How could I live and let it be?
Two wrongs
One right
And either way a price to pay
That all comes back to me
One moment you face the world together
Riding high
Days go by
Lost without a care
One last moment of holding on together
As all the dreams you share
Melt into air
And life plays on
Beyond those gates
Where freedom calls
And no one waits
There where my life used to be
There's nothing but a fantasy
All that I had left of me
Is gone
All gone
Long gone
I won' regret
I don't regret
There's nothing more that I can say
I'll pay my debt
And let them throw my life away
One moment your future's gone forever
Bridges burned
A corner burned
You walk the line alone
In one moment what's done is done forever
When all the birds have flown
You're on your own
You're on your own
I'm on my own.
Song Overview
"One Moment" is Nikki Wade's first real stop-the-room ballad in Bad Girls the Musical. After the bruising early rush of arrival scenes, threats, and staff games, this song pulls the action inward. Nikki is in segregation, blamed after a fight during transport, and suddenly the noise drops out. On the 2008 Original London Cast Recording, Caroline Head carries the number with a tighter, more reflective style than the show's swaggering ensemble songs. So what are "One Moment" lyrics doing in the score? They give Nikki a private reckoning - regret, anger, self-knowledge, and the faint outline of hope, all in one locked-up pause.

Review and Highlights
"One Moment" hits because it refuses to overplay its hand. Nikki Wade is one of the strongest presences in the show, all defiance and heat, so giving her a quieter number this early is smart dramatic bookkeeping. The song lets the audience see the cost of that toughness. Not the public Nikki. The locked-cell Nikki. The woman replaying the split second that changed everything.
Reviewers of later productions have zeroed in on the same quality. A Qsulis review called it a touching ballad, while a 2024 regional review described it as one of Nikki's lovely vocal moments. Fair enough. It is not built like a grand showstopper. It is smaller than that, more inward. But that is why it works. Bad Girls can get loud very quickly - prison officers posturing, inmates circling, power struggles everywhere. "One Moment" breaks the pattern and lets silence do some work.
Key Takeaways
- The song is Nikki Wade's early character-defining ballad and gives her inner life real space.
- It follows her punishment after a fight, so the number feels like a pause forced by confinement.
- The writing leans toward reflection rather than theatrical swagger, which helps broaden Nikki beyond her prison reputation.

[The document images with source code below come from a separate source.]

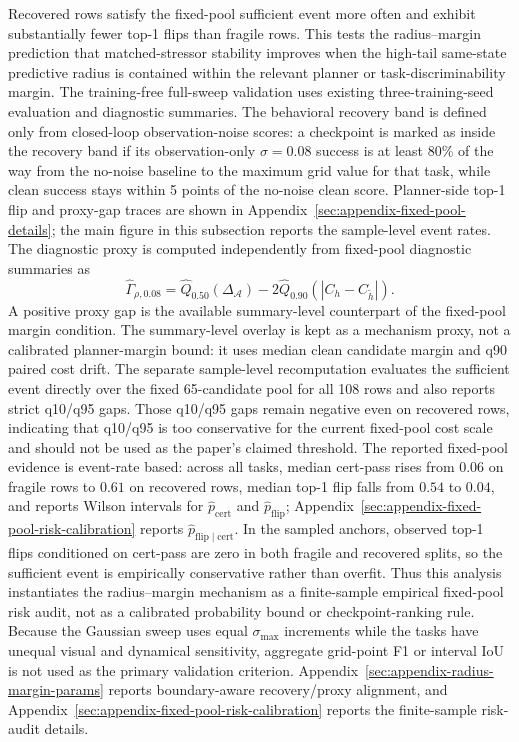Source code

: \documentclass[10pt]{article}
\newcommand{\stdmax}{\ensuremath{\sigma_{\max}}}
\begin{document}
Recovered rows satisfy the fixed-pool sufficient event more often and exhibit substantially fewer top-1 flips than fragile rows. This tests the radius--margin prediction that matched-stressor stability improves when the high-tail same-state predictive radius is contained within the relevant planner or task-discriminability margin. The training-free full-sweep validation uses existing three-training-seed evaluation and diagnostic summaries. The behavioral recovery band is defined only from closed-loop observation-noise scores: a checkpoint is marked as inside the recovery band if its observation-only $\sigma=0.08$ success is at least 80\% of the way from the no-noise baseline to the maximum grid value for that task, while clean success stays within 5 points of the no-noise clean score. Planner-side top-1 flip and proxy-gap traces are shown in Appendix~\ref{sec:appendix-fixed-pool-details}; the main figure in this subsection reports the sample-level event rates. The diagnostic proxy is computed independently from fixed-pool diagnostic summaries as
\[
\widehat\Gamma_{\rho,0.08}
=\widehat Q_{0.50}(\Delta_{\mathcal A})
-2\widehat Q_{0.90}(|C_h-C_{\tilde h}|).
\]
A positive proxy gap is the available summary-level counterpart of the fixed-pool margin condition. The summary-level overlay is kept as a mechanism proxy, not a calibrated planner-margin bound: it uses median clean candidate margin and q90 paired cost drift. The separate sample-level recomputation evaluates the sufficient event directly over the fixed 65-candidate pool for all 108 rows and also reports strict q10/q95 gaps. Those q10/q95 gaps remain negative even on recovered rows, indicating that q10/q95 is too conservative for the current fixed-pool cost scale and should not be used as the paper's claimed threshold. The reported fixed-pool evidence is event-rate based: across all tasks, median cert-pass rises from $0.06$ on fragile rows to $0.61$ on recovered rows, median top-1 flip falls from $0.54$ to $0.04$, and  reports Wilson intervals for $\hat p_{\mathrm{cert}}$ and $\hat p_{\mathrm{flip}}$; Appendix~\ref{sec:appendix-fixed-pool-risk-calibration} reports $\hat p_{\mathrm{flip}\mid\mathrm{cert}}$. In the sampled anchors, observed top-1 flips conditioned on cert-pass are zero in both fragile and recovered splits, so the sufficient event is empirically conservative rather than overfit. Thus this analysis instantiates the radius--margin mechanism as a finite-sample empirical fixed-pool risk audit, not as a calibrated probability bound or checkpoint-ranking rule. Because the Gaussian sweep uses equal $\stdmax{}$ increments while the tasks have unequal visual and dynamical sensitivity, aggregate grid-point F1 or interval IoU is not used as the primary validation criterion. Appendix~\ref{sec:appendix-radius-margin-params} reports boundary-aware recovery/proxy alignment, and Appendix~\ref{sec:appendix-fixed-pool-risk-calibration} reports the finite-sample risk-audit details.
\end{document}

- Its dramatic value is simple and crucial - it turns Nikki from a strong presence into a full person.

Bad Girls: The Musical (2007) - stage musical ballad - diegetic in dramatic terms. The number appears in Act I after Nikki is blamed for a fight with Shell during transportation and placed in segregation. Alone in her cell, she reflects on the decisions and flashpoint that landed her in prison. The scene matters because it reframes Nikki from prison hard case to tragic lead.
Creation History
Bad Girls the Musical was adapted from the ITV prison drama created by Maureen Chadwick and Ann McManus, with music and lyrics by Kath Gotts. After workshop development and a 2006 premiere in Leeds, the show transferred to the Garrick Theatre in 2007 and was preserved on the 2008 Original London Cast Recording released by First Night Records. "One Moment" survived into that final West End song list as track 4, credited on streaming and retail metadata to Caroline Head and Kath Gotts, with a running time of 3:56. In the Garrick version, the song remained tied to Nikki Wade's segregation scene, which tells you a lot about how central it was to shaping audience sympathy for her.
Lyricist Analysis
Kath Gotts writes this one with far less verbal swagger than the surrounding numbers, and that contrast is the key. Nikki's ballad does not need the crackle of "Guardian Angel" or the comic bounce of "Jailcraft." It needs room to think. The phrasing is still speech-led, but the pace eases off. You can hear the lines making space for memory, hindsight, and the sort of self-accusation people only manage when they are finally alone.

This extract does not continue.